Потом он подробно рассказал им о своем новом имении:
— Две тысячи триста десятин, — или больше или меньше, как говорится, — две тысячи триста, а?.. Подумайте!.. Лес! Такой лес, что аж-аж-аж! Сосны и елки, и сосны и елки — как од-на! Такие ровные, как од-на! Как… как свечи, верите ли! Мачтовый лес!.. Восемнадцать тысяч в год беспрекословно дает лесопилка, как сказать, — контракт на три года: пятьдесят четыре тысячи есть! В кор-мане!..
— Весь лес и сведут, — успел вставить чиновник.
— Добрейший мой, — только од четверти в отрубе, од четверти! Од чет-вер-ти, — не весь, нет! О-о, это шельмовство бы было, как сказать, если бы весь!.. Вот… Двадцать две фермы в аренде — девьять тысяч доходу… ежегодно… Пруды з рыбой!.. Два пруда рядом, как сказать, возле-возле дому, один в лесу… Дом баронский — роскошь! Эт-то роскошь, та роскошь, я вам говорю!.. Громаднейший замок, грандиезный!.. Два этажа, башня — гранит, чистый гранит, и никакого веку не будет, и ни-ни-ни-ни!.. Постройки какие, — вот я вам скажу, — э-э… Немцы-то народ не глупый, не-ет! Немцы — то первоклассный народ, клянуся вам богом!

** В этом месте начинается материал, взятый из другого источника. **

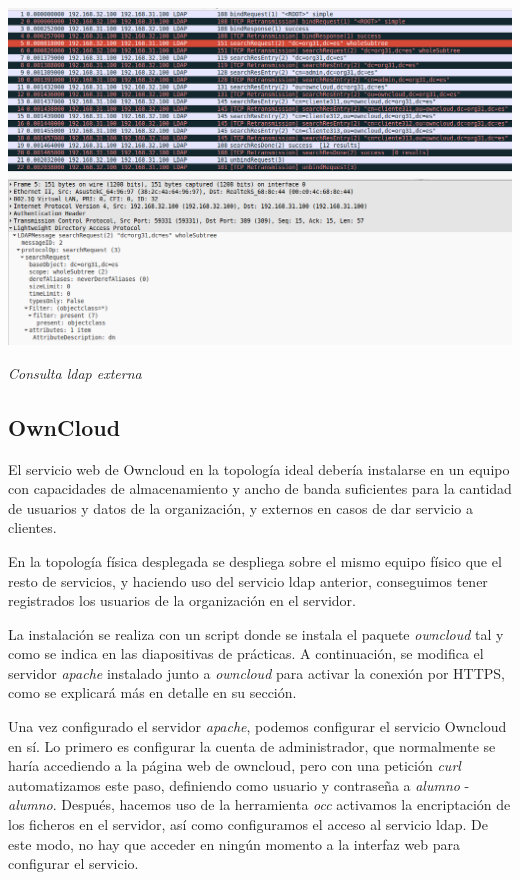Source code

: \documentclass[]{article}
\begin{document}
\begin{center}
	\includegraphics[scale=0.45]{images/ldap/ldap7}
	
	\textit{Consulta ldap externa}
\end{center}





\subsection{OwnCloud}

El servicio web de Owncloud en la topología ideal debería instalarse en un equipo con capacidades de almacenamiento y ancho de banda suficientes para la cantidad de usuarios y datos de la organización, y externos en casos de dar servicio a clientes.

En la topología física desplegada se despliega sobre el mismo equipo físico que el resto de servicios, y haciendo uso del servicio ldap anterior, conseguimos tener registrados los usuarios de la organización en el servidor.

La instalación se realiza con un script donde se instala el paquete \textit{owncloud} tal y como se indica en las diapositivas de prácticas. A continuación, se modifica el servidor \textit{apache} instalado junto a \textit{owncloud} para activar la conexión por HTTPS, como se explicará más en detalle en su sección.

Una vez configurado el servidor \textit{apache}, podemos configurar el servicio Owncloud en sí. Lo primero es configurar la cuenta de administrador, que normalmente se haría accediendo a la página web de owncloud, pero con una petición \textit{curl} automatizamos este paso, definiendo como usuario y contraseña a \textit{alumno} - \textit{alumno}. Después, hacemos uso de la herramienta \textit{occ} activamos la encriptación de los ficheros en el servidor, así como configuramos el acceso al servicio ldap. De este modo, no hay que acceder en ningún momento a la interfaz web para configurar el servicio.
\end{document}

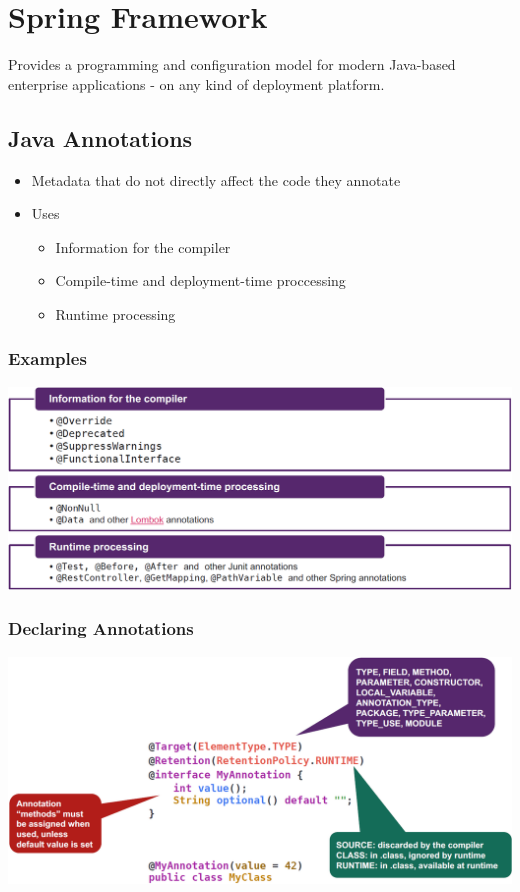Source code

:\section{Spring Framework}
Provides a programming and configuration model for modern Java-based enterprise applications - on any kind of deployment platform.

\subsection{Java Annotations}
\begin{itemize}
    \item Metadata that do not directly affect the code they annotate
    \item Uses
    \begin{itemize}
        \item Information for the compiler
        \item Compile-time and deployment-time proccessing
        \item Runtime processing
    \end{itemize}
\end{itemize}
\subsubsection{Examples}
\includegraphics[width=\linewidth]{./img/annotation.png}
\subsubsection{Declaring Annotations}
\includegraphics[width=\linewidth]{./img/annotation_declaration.png}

— Как же, и обезьяну выдумал, — вставил чиновник.
— Образцовое хозяйство, — как сказать, — образец та образец!.. Шо там обезьяна? — Ерун-да-а!.. Шестьдесят семь дойных коров, племенных, как сказать, голландских, короткошерстых, — шутка?!. Вот живой инвентарь, как сказать, га?! Рабочих лошадей — тридцать пьять: здоровы, кормлены, не биты… а? — Вот то хозяйство!
— Стоят — даром овес едят, — опять вставил чиновник.
— О-о, не даром! Поверьте, добрейший, не даром! Как можно, та как можно!.. А бревна на лесопилку возить, как сказать? А доски на станцию? На бумажну фабрику обрезки-шестифутовки, как сказать, — еловые? На моих лошадях, голубчик, возят…
— Значит, опять доход.
— До-хо-од! Доход, добрейший! Ро-бо-та! О-о, это большое дело, как сказать!.. Человек — ро-бо-тай, лошадь — ро-бо-тай, дерево — рроботай, трава растет, как сказать, — и траву в роботу, гей-гей, шоб аж-аж-аж!.. Прело, горело, чтобы пар шел! Вот как надо, добрейший мой! Надо, как дятел носом дупло долбит: в од-ну точку, в од-ну точку… А з тих, шо как бу-ря, как ветер носятся, как сказать, как гро-ом, — з тих… з тих… Есть така пословица, извините за выраж'ение: хочь бы пьёс, абы б яйца нес!..
Так говорил Антон Антоныч долго и упорно. Был вечер, зажгли газовый фонарь, даме, видимо, хотелось спать, и муж ее все чаще делал ворчливые вставки в речь Антона Антоныча.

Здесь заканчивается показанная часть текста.